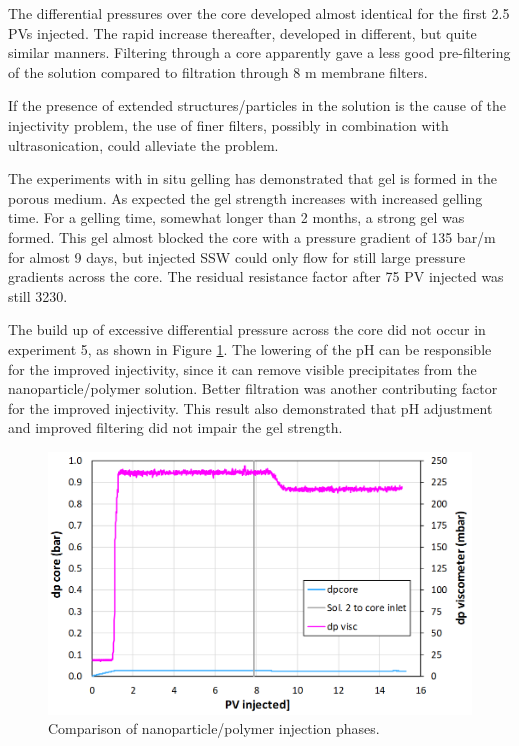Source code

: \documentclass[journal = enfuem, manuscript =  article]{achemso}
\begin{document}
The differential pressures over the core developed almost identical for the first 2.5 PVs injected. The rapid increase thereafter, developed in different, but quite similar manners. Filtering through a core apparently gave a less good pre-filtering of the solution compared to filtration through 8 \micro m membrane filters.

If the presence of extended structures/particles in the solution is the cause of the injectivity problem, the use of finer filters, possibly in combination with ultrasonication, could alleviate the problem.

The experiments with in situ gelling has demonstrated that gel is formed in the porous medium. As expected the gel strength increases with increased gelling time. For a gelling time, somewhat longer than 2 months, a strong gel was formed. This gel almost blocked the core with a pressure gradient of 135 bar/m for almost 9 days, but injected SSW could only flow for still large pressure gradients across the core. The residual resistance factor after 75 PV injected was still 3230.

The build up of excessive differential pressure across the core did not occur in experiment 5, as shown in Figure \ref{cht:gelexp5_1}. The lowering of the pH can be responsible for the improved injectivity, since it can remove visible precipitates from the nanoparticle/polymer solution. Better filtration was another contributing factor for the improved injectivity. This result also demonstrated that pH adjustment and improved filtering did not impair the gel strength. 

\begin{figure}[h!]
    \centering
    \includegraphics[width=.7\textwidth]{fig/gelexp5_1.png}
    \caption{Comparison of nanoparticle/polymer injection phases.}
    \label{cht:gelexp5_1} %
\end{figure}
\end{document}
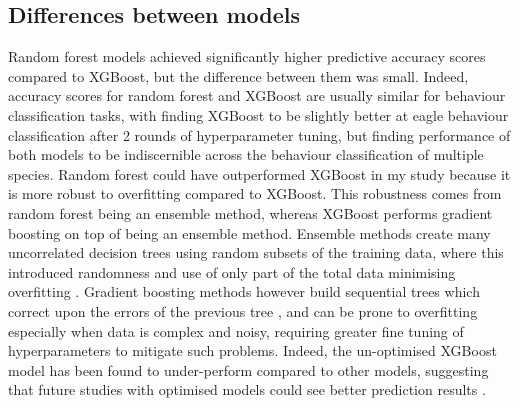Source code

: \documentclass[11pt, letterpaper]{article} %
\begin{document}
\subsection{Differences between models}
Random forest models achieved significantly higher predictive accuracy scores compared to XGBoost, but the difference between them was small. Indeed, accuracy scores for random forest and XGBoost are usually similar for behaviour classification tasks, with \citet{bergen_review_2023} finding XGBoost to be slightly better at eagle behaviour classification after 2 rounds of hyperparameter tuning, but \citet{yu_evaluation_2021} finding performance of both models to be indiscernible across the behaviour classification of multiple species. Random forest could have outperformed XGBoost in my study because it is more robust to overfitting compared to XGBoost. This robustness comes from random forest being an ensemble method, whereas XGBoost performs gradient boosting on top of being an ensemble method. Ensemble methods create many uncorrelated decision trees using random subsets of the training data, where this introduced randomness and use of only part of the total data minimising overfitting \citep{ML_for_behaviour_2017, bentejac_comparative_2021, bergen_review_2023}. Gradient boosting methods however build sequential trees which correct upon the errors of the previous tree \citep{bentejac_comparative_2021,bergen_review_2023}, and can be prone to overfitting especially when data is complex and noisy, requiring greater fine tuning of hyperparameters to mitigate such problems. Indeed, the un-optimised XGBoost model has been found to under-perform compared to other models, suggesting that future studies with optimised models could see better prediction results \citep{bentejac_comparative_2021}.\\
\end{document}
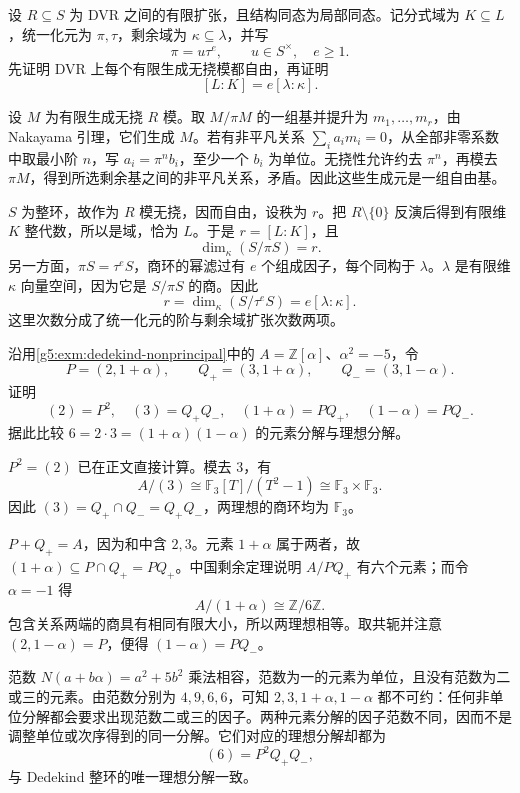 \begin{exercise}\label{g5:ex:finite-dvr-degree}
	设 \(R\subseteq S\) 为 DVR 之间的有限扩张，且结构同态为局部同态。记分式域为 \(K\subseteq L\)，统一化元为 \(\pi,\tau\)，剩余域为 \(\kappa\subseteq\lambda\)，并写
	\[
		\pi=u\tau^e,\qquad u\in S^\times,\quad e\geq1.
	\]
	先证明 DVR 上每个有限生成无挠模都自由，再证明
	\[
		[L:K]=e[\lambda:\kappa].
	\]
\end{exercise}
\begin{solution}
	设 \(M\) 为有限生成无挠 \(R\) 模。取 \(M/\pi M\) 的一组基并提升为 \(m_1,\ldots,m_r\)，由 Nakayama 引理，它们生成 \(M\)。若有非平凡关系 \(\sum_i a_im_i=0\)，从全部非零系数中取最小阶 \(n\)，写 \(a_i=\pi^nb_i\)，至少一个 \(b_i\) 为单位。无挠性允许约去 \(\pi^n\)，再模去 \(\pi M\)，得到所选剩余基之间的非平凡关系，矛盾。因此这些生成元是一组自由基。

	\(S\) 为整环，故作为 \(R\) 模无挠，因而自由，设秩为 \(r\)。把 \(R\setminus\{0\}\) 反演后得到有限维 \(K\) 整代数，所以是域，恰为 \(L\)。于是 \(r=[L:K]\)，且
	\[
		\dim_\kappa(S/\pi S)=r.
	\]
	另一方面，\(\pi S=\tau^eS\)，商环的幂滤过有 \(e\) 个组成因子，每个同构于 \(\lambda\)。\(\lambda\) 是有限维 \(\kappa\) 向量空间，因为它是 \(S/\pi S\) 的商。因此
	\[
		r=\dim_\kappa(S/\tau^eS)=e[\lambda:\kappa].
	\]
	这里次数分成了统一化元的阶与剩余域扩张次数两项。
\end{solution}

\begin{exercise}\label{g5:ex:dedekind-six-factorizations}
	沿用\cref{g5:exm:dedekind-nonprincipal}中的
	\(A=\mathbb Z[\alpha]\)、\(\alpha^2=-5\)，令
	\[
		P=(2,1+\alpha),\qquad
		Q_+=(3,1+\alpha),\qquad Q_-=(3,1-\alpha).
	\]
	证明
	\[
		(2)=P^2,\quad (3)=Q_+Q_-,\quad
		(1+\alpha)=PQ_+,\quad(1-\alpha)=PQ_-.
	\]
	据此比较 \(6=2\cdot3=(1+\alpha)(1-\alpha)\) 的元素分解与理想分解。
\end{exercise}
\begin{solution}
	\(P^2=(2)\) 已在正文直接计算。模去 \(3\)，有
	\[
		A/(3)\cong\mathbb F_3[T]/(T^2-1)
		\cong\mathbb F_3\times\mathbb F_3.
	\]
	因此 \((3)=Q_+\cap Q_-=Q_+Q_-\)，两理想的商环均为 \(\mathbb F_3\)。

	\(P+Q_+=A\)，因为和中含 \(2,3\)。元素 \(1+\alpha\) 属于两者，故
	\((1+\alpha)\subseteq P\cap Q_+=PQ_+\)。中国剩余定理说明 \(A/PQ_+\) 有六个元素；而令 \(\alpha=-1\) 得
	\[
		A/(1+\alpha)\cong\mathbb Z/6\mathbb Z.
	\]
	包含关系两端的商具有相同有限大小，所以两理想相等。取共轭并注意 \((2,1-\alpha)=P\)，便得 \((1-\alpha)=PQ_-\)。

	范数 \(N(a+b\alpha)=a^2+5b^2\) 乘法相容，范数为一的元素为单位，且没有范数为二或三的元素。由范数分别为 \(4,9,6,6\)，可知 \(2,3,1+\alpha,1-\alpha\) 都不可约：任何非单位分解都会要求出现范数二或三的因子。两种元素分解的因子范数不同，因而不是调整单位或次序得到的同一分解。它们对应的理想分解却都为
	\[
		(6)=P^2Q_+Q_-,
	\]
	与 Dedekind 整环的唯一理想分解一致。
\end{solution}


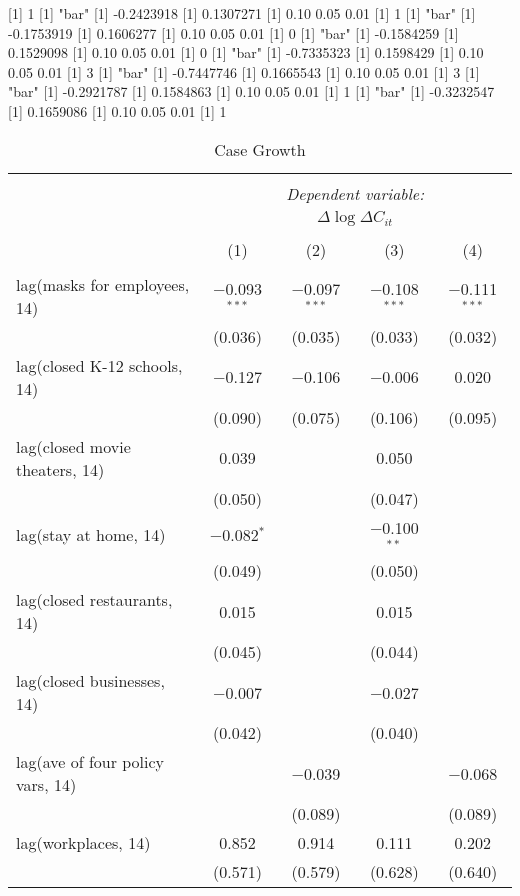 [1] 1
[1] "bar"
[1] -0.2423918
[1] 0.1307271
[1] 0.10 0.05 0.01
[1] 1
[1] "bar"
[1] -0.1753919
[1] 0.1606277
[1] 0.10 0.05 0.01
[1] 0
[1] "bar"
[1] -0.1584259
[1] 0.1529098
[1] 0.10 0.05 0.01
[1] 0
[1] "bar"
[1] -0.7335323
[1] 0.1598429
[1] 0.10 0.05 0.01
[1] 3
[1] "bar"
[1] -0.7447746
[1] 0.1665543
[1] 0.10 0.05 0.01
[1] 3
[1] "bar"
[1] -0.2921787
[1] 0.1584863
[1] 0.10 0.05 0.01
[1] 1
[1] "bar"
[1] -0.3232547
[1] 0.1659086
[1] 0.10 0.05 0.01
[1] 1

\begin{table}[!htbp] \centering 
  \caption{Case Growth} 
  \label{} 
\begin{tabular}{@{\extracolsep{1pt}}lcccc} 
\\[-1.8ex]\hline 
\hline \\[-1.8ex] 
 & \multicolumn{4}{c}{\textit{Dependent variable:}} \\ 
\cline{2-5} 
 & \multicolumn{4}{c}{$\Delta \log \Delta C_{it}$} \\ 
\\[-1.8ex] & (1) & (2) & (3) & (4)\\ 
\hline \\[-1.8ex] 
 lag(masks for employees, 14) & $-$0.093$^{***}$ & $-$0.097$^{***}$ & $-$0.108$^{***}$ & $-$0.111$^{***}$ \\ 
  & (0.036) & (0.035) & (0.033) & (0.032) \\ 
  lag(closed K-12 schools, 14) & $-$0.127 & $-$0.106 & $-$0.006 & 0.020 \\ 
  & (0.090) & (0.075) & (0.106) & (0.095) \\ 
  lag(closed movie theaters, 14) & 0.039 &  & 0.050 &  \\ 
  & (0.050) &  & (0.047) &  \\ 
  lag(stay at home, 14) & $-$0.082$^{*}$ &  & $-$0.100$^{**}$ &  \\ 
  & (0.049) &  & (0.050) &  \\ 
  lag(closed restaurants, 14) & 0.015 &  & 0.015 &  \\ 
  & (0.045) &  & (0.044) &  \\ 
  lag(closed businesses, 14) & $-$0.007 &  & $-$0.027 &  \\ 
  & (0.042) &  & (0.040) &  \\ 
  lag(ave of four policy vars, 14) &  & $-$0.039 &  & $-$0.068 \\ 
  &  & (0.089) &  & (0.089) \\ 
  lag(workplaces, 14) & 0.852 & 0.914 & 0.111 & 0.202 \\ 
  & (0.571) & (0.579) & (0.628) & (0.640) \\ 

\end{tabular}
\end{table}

----------------

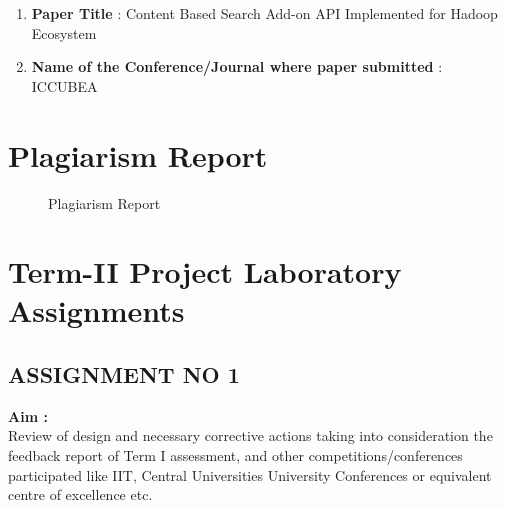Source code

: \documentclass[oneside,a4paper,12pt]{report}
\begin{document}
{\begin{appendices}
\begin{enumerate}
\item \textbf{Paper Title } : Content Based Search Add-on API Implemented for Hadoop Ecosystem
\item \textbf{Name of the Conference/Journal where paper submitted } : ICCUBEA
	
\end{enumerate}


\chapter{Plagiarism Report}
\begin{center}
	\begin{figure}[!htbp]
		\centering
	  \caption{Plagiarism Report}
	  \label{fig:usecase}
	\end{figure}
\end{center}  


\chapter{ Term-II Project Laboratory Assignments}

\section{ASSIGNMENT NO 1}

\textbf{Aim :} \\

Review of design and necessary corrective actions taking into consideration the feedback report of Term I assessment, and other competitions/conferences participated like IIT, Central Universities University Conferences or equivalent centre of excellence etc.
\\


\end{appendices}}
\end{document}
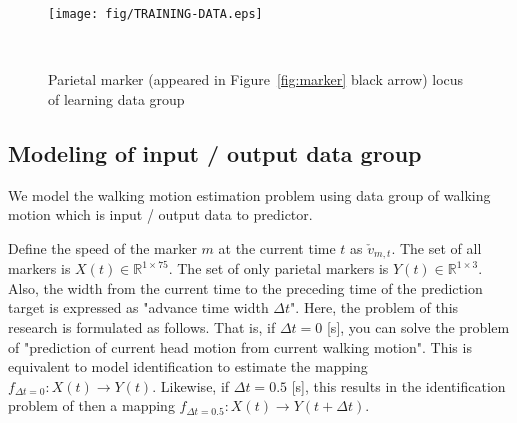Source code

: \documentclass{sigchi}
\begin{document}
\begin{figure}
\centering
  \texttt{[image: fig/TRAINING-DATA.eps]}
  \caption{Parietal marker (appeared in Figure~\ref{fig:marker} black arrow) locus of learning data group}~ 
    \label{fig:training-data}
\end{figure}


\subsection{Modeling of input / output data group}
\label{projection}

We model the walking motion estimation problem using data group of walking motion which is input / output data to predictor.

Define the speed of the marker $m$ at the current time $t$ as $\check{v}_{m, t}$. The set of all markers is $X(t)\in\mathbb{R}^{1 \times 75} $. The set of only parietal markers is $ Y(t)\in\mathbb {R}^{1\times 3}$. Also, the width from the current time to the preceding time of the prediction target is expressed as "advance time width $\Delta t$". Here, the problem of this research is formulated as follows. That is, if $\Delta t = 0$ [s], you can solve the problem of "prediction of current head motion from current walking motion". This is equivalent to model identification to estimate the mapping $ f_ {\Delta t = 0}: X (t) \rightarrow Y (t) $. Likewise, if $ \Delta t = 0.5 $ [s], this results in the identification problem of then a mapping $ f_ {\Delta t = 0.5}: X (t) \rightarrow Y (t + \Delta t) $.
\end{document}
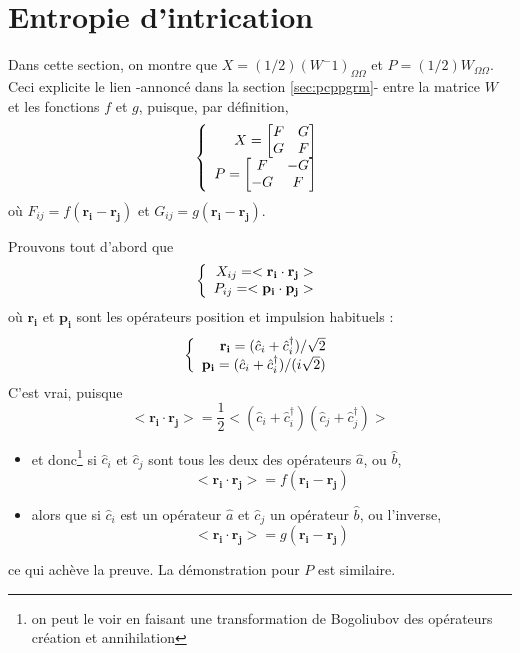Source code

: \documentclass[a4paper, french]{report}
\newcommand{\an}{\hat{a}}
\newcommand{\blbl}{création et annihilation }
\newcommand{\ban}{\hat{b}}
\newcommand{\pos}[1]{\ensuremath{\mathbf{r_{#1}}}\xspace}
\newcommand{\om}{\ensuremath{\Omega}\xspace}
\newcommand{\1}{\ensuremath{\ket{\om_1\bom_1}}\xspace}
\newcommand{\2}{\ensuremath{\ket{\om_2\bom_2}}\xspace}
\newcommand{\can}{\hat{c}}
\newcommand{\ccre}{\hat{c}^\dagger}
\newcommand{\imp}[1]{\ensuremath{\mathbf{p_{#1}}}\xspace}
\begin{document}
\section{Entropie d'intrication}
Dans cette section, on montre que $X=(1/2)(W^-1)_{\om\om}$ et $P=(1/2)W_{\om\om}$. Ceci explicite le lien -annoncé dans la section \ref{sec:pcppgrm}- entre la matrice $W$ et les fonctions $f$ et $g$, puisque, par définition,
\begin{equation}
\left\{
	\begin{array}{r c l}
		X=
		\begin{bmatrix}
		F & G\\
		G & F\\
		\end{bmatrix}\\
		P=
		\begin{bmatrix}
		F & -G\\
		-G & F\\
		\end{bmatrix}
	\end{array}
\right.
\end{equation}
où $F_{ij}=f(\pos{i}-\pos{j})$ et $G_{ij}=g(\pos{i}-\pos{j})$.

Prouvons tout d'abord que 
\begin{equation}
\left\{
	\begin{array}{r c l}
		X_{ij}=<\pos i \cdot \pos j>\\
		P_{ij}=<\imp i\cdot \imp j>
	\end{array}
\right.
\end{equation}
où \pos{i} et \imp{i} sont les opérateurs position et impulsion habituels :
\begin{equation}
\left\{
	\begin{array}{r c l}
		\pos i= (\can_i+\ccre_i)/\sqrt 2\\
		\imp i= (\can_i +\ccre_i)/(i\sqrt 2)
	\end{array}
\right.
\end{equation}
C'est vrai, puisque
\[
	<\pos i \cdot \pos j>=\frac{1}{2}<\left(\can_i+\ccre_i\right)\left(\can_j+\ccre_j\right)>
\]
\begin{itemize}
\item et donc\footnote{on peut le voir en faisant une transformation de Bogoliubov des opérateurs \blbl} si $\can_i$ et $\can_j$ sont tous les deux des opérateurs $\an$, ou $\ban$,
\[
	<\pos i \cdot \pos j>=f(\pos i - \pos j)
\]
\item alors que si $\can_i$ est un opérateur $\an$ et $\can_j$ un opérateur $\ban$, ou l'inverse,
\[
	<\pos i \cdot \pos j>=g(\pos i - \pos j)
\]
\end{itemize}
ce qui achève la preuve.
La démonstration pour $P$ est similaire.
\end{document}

----------------

Would you please copy all lines in the data that contain the word "times"?

- _SOLUTION BELOW_:
		\pi=u\tau^e,\qquad u\in S^\times,\quad e\geq1.
		\cong\mathbb F_3\times\mathbb F_3.
Define the speed of the marker $m$ at the current time $t$ as $\check{v}_{m, t}$. The set of all markers is $X(t)\in\mathbb{R}^{1 \times 75} $. The set of only parietal markers is $ Y(t)\in\mathbb {R}^{1\times 3}$. Also, the width from the current time to the preceding time of the prediction target is expressed as "advance time width $\Delta t$". Here, the problem of this research is formulated as follows. That is, if $\Delta t = 0$ [s], you can solve the problem of "prediction of current head motion from current walking motion". This is equivalent to model identification to estimate the mapping $ f_ {\Delta t = 0}: X (t) \rightarrow Y (t) $. Likewise, if $ \Delta t = 0.5 $ [s], this results in the identification problem of then a mapping $ f_ {\Delta t = 0.5}: X (t) \rightarrow Y (t + \Delta t) $.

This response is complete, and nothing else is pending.